From Data Lakes to Data Reservoirs


This post was originally published by Scott Haines at Towards Data Science

The Emergence of Standards

Good ideas take hold and quickly spread like wildfire. Recently the data community has standardized on at least one core data format that is good enough to get behind. That is the file storage format Parquet and we are going to learn a little more about why this is such an excellent choice for our data at rest. Data at rest just means it isn’t currently in active memory.

Thanks Google for the gift of Parquet.

What makes Parquet Parquet? Credit: Apache Parquet docs

Parquet, while looking like some kind of voodoo is actually just a really well executed columnar data storage primitive.

When you break down the file format you will see you have rows and columns and types.

This allows for large collections of records encapsulated by common format (schema) to be efficiently compressed or compacted into a much smaller footprint.

For example, If I have 40 million records stored as JSON with an overhead of between 1–2kb per record, I could reasonably have around 40gb of files.
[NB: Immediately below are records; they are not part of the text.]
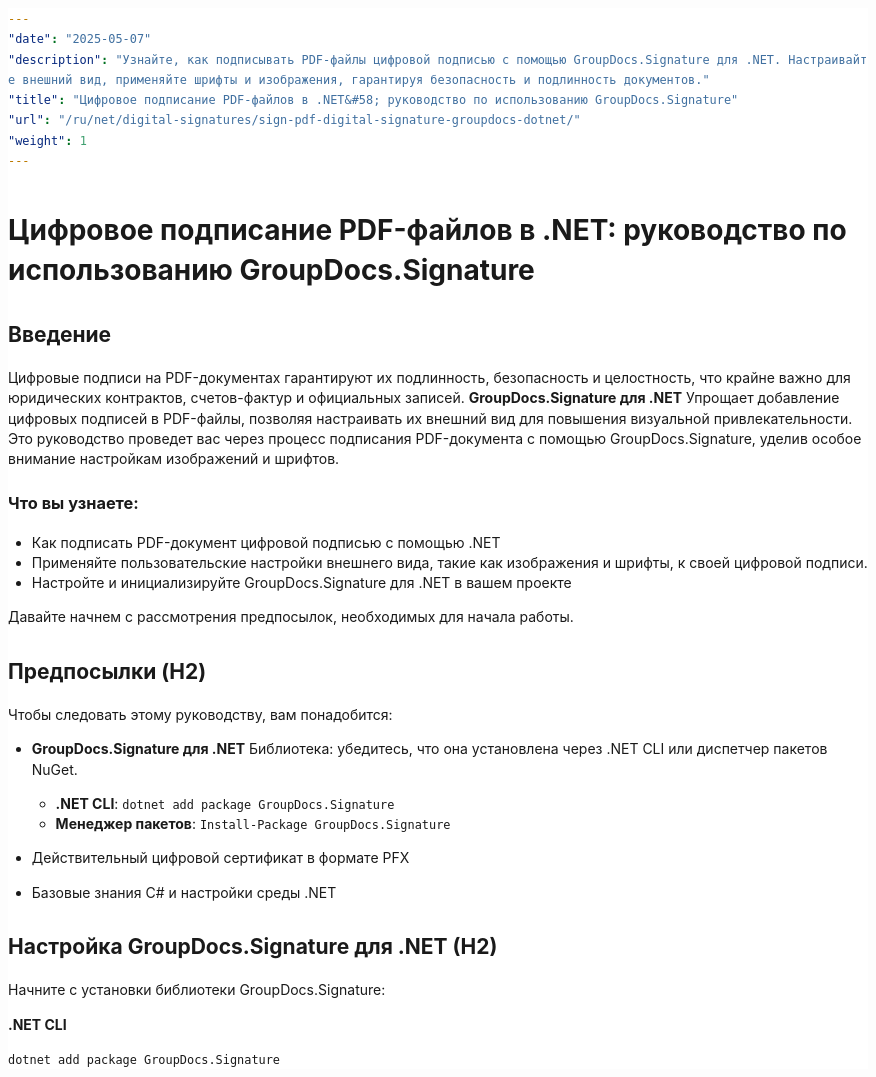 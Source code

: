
 ```yaml
---
"date": "2025-05-07"
"description": "Узнайте, как подписывать PDF-файлы цифровой подписью с помощью GroupDocs.Signature для .NET. Настраивайте внешний вид, применяйте шрифты и изображения, гарантируя безопасность и подлинность документов."
"title": "Цифровое подписание PDF-файлов в .NET&#58; руководство по использованию GroupDocs.Signature"
"url": "/ru/net/digital-signatures/sign-pdf-digital-signature-groupdocs-dotnet/"
"weight": 1
---
```


# Цифровое подписание PDF-файлов в .NET: руководство по использованию GroupDocs.Signature

## Введение

Цифровые подписи на PDF-документах гарантируют их подлинность, безопасность и целостность, что крайне важно для юридических контрактов, счетов-фактур и официальных записей. **GroupDocs.Signature для .NET** Упрощает добавление цифровых подписей в PDF-файлы, позволяя настраивать их внешний вид для повышения визуальной привлекательности. Это руководство проведет вас через процесс подписания PDF-документа с помощью GroupDocs.Signature, уделив особое внимание настройкам изображений и шрифтов.

### Что вы узнаете:
- Как подписать PDF-документ цифровой подписью с помощью .NET
- Применяйте пользовательские настройки внешнего вида, такие как изображения и шрифты, к своей цифровой подписи.
- Настройте и инициализируйте GroupDocs.Signature для .NET в вашем проекте

Давайте начнем с рассмотрения предпосылок, необходимых для начала работы.

## Предпосылки (H2)

Чтобы следовать этому руководству, вам понадобится:

- **GroupDocs.Signature для .NET** Библиотека: убедитесь, что она установлена через .NET CLI или диспетчер пакетов NuGet.
  - **.NET CLI**: `dotnet add package GroupDocs.Signature`
  - **Менеджер пакетов**: `Install-Package GroupDocs.Signature`

- Действительный цифровой сертификат в формате PFX
- Базовые знания C# и настройки среды .NET

## Настройка GroupDocs.Signature для .NET (H2)

Начните с установки библиотеки GroupDocs.Signature:

**.NET CLI**
```shell
dotnet add package GroupDocs.Signature
```
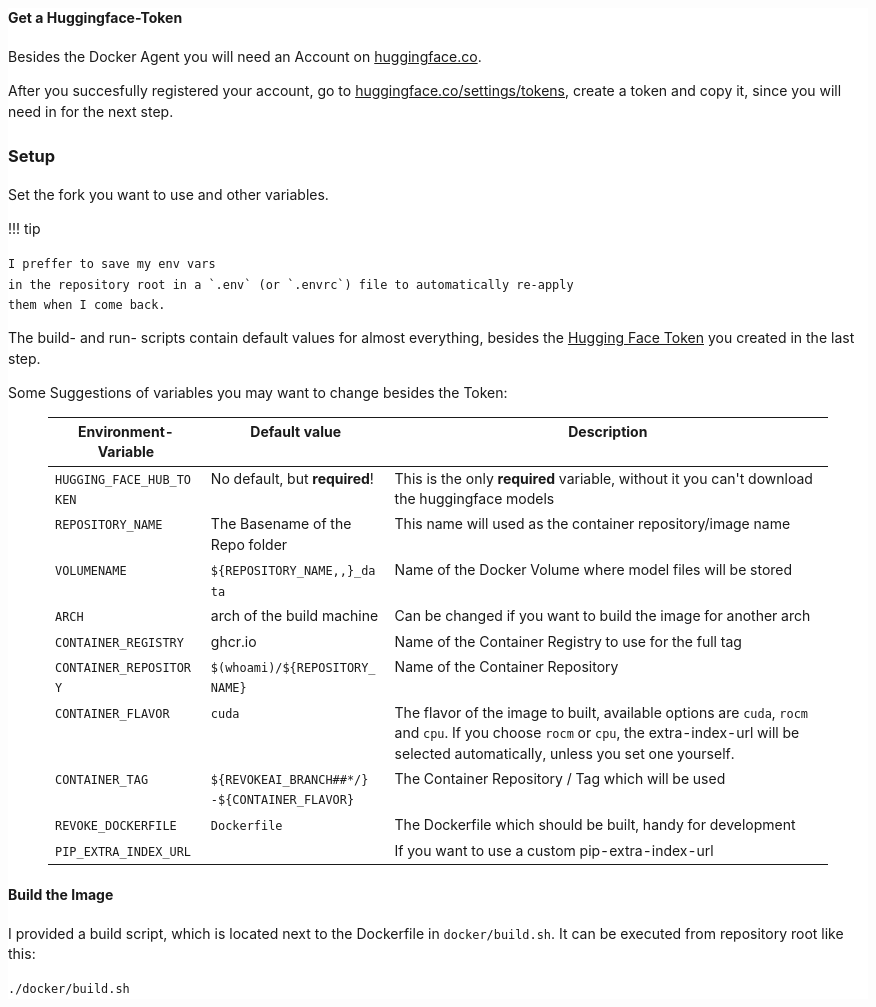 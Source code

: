 #### Get a Huggingface-Token

Besides the Docker Agent you will need an Account on
[huggingface.co](https://huggingface.co/join).

After you succesfully registered your account, go to
[huggingface.co/settings/tokens](https://huggingface.co/settings/tokens), create
a token and copy it, since you will need in for the next step.

### Setup

Set the fork you want to use and other variables.

!!! tip

    I preffer to save my env vars
    in the repository root in a `.env` (or `.envrc`) file to automatically re-apply
    them when I come back.

The build- and run- scripts contain default values for almost everything,
besides the [Hugging Face Token](https://huggingface.co/settings/tokens) you
created in the last step.

Some Suggestions of variables you may want to change besides the Token:

<figure markdown>

| Environment-Variable <img width="220" align="right"/> | Default value <img width="360" align="right"/> | Description                                                                                                                                                                                       |
| ----------------------------------------------------- | ---------------------------------------------- | ------------------------------------------------------------------------------------------------------------------------------------------------------------------------------------------------- |
| `HUGGING_FACE_HUB_TOKEN`                              | No default, but **required**!                  | This is the only **required** variable, without it you can't download the huggingface models                                                                                                      |
| `REPOSITORY_NAME`                                     | The Basename of the Repo folder                | This name will used as the container repository/image name                                                                                                                                        |
| `VOLUMENAME`                                          | `${REPOSITORY_NAME,,}_data`                    | Name of the Docker Volume where model files will be stored                                                                                                                                        |
| `ARCH`                                                | arch of the build machine                      | Can be changed if you want to build the image for another arch                                                                                                                                    |
| `CONTAINER_REGISTRY`                                  | ghcr.io                                        | Name of the Container Registry to use for the full tag                                                                                                                                            |
| `CONTAINER_REPOSITORY`                                | `$(whoami)/${REPOSITORY_NAME}`                 | Name of the Container Repository                                                                                                                                                                  |
| `CONTAINER_FLAVOR`                                    | `cuda`                                         | The flavor of the image to built, available options are `cuda`, `rocm` and `cpu`. If you choose `rocm` or `cpu`, the extra-index-url will be selected automatically, unless you set one yourself. |
| `CONTAINER_TAG`                                       | `${REVOKEAI_BRANCH##*/}-${CONTAINER_FLAVOR}`   | The Container Repository / Tag which will be used                                                                                                                                                 |
| `REVOKE_DOCKERFILE`                                   | `Dockerfile`                                   | The Dockerfile which should be built, handy for development                                                                                                                                       |
| `PIP_EXTRA_INDEX_URL`                                 |                                                | If you want to use a custom pip-extra-index-url                                                                                                                                                   |

</figure>

#### Build the Image

I provided a build script, which is located next to the Dockerfile in
`docker/build.sh`. It can be executed from repository root like this:

```bash
./docker/build.sh
```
Now if you were to take that JSON and convert it to parquet you can expect around a 50–80% savings in terms of file overhead cost. But in addition to the cost savings comes the ability to easily partition you data and compress things further using snappy, gzip, lz4, or any binary splittable compression format.

I can say from experience that around 40–80 million records of medium complexity (eg. more than 20 fields) can be broken down across 128 partitions a day, and stored between 12-24gb! This includes the parquet headers and footers as snappy compressed partitions and enables distributed reading of the dataset which fits nicely back into many of our use cases which all center around a Spark centric data platform.

Cloudera Benchmarking (parquet/avro/csv). Photo Credit: Cloudera: Parquet wins

However reduction in size on disk isn’t the only big win. Once your data is stored as parquet you have the ability to do row or column level efficient skipping within the data — so retrieval of 1–2 records within say 40 million may only taker around 5 seconds. Parquet is able to read just the footers to check if some content lives inside a block of parquet prior to reading the actual content. It uses columnar statistics to help speed up this process of intuitive row/column level extraction and filtering. You can see this benchmark from Cloudera if you want to see how it compares to say Avro.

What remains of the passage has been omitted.